Funktioniert es auch bei dunkler Haut?
Ja, hervorragend. Die klinische Studie wurde an einer asiatischen Population mit einem Mexameter-Wert ≥ 200 (dunklere Haut) durchgeführt. Tetrahydrocurcumin eignet sich besonders für die Hauttypen IV–VI, die häufig reaktive Hyperpigmentierung durch aggressive Aufheller entwickeln.
Kann normale Kurkuma es ersetzen?
Nein. Kurkuma in Lebensmittelqualität enthält gelbes Curcumin, das die Haut verfärbt. Tetrahydrocurcumin wird durch kontrollierte Hydrierung gewonnen, wodurch die Farbe entfernt wird, die aufhellenden Eigenschaften aber erhalten bleiben. Ultrareines Tetrahydrocurcumin ist ebenfalls hochrein und für die kosmetische Anwendung standardisiert.
Wissenschaftliche Studien: Was die Forschung sagt
Studie 1: Wirksamkeit von Hydrochinon im Vergleich zu Melasma
Eine randomisierte, doppelblinde Studie mit 50 philippinischen Probanden (21–45 Jahre, Mexameter ≥ 200) zeigte, dass die zweimal tägliche Anwendung von 0,25 % Tetrahydrocurcumin über 4 Wochen eine statistisch identische Pigmentierungsreduktion wie 4 % Hydrochinon bewirkte, wobei Nebenwirkungen in 0 % der Fälle auftraten (gegenüber 50 % in der Hydrochinon-Gruppe).

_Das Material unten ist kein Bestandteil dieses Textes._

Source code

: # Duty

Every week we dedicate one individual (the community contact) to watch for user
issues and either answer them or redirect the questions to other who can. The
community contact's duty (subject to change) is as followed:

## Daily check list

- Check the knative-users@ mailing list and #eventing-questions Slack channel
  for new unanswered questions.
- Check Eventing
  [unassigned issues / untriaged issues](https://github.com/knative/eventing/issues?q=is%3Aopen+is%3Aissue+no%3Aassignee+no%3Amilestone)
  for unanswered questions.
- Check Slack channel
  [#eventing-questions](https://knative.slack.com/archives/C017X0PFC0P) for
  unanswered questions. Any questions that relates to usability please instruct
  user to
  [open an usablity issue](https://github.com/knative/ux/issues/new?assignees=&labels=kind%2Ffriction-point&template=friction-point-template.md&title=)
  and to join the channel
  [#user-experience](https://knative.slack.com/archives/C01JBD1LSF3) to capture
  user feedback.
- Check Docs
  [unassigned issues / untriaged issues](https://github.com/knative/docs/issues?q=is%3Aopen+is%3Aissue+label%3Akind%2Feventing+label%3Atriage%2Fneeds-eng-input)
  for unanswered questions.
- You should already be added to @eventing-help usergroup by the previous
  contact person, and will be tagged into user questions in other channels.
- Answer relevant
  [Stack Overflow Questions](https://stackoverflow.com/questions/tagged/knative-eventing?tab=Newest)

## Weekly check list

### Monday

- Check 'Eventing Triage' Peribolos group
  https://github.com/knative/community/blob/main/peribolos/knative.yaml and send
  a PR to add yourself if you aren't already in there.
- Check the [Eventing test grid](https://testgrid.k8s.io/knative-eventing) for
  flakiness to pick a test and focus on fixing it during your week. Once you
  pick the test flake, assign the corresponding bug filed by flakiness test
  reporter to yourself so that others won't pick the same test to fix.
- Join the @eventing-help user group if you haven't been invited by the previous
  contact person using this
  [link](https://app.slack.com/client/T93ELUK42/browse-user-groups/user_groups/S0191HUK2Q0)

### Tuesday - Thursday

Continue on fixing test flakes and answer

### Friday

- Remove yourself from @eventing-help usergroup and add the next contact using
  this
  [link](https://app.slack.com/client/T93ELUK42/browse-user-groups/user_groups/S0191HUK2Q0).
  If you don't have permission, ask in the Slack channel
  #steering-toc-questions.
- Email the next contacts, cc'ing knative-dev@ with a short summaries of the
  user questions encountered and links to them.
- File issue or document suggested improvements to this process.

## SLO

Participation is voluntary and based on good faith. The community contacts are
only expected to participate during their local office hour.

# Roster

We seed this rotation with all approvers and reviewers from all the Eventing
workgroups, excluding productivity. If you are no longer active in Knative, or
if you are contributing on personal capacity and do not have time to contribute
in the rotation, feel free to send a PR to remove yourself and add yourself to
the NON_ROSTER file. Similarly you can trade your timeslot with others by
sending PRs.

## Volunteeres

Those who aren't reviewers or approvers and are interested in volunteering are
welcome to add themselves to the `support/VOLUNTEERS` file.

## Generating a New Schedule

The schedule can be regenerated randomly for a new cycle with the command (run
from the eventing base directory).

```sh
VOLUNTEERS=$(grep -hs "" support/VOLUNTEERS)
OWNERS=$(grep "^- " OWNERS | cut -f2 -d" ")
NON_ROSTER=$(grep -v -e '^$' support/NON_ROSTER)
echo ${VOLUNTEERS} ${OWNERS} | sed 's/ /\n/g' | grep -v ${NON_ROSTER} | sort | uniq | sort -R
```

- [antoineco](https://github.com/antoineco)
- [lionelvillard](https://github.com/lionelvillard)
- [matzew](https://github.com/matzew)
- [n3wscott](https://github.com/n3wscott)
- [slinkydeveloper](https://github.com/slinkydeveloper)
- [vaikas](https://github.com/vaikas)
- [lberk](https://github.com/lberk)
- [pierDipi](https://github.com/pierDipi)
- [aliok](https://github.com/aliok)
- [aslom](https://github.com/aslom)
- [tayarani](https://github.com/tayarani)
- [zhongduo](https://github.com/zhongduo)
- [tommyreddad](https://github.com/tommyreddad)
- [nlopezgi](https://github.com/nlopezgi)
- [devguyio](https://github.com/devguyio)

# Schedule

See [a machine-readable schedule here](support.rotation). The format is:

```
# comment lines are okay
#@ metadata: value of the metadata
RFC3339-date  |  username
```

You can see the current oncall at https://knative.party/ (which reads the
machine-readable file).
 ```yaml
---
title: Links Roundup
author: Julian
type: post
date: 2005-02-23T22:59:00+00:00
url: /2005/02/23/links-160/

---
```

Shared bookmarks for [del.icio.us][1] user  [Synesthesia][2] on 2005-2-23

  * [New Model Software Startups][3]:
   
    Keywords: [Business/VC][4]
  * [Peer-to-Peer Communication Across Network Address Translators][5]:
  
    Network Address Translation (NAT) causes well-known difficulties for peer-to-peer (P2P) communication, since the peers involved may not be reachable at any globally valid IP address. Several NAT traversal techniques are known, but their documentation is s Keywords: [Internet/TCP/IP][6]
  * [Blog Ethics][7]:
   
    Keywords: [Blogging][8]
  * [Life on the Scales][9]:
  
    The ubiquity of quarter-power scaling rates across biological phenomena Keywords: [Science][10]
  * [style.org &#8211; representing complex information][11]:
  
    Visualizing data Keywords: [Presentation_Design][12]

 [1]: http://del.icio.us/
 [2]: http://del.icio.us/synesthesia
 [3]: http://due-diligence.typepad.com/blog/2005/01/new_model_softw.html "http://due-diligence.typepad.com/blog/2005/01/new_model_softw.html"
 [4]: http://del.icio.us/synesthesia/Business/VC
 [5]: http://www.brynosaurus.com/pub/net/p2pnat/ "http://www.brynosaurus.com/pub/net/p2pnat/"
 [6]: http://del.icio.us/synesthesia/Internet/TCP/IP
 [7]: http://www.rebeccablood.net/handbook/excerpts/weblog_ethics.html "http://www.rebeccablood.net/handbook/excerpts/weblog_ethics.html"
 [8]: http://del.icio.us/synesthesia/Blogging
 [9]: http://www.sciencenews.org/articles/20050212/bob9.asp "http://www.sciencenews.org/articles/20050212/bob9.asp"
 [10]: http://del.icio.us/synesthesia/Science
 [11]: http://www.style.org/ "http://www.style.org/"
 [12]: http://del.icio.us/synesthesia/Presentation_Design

Majeed et al., Household and Personal Care Today, 2010
Studie 2: Überlegene Tyrosinasehemmung
In-vitro-Studien belegen, dass SabiWhite die Tyrosinase effektiver hemmt als Kojisäure, 40%iges Glabridin aus Süßholz und Vitamin C. Dies bestätigt einen direkten Wirkmechanismus auf das Schlüsselenzym der Melanogenese.
Prakash & Majeed, Eurocosmetics, 2009
Studie 3: dermatologischer Sicherheitspflastertest
Primärreizungstest in einer geschlossenen Kammer über 48 Stunden an 50 Probanden. Primärreizungsindex = 0. NIOSH-Klassifizierung: völlig nicht reizend für intakte menschliche Haut. Keine Sensibilisierung beobachtet.
Research Institute for Tropical Medicine, Philippines, 2010
Studie 4: bioprotektive antioxidative Wirkung
Studien belegen, dass Tetrahydrocurcumin Vitamin E bei der Hemmung der Lipidperoxidation ein überlegenes Antioxidans ist. Es wirkt zweifach: Es verhindert die Bildung freier Radikale und neutralisiert bereits vorhandene. Zudem schützt es die Zellen vor UV-Schäden.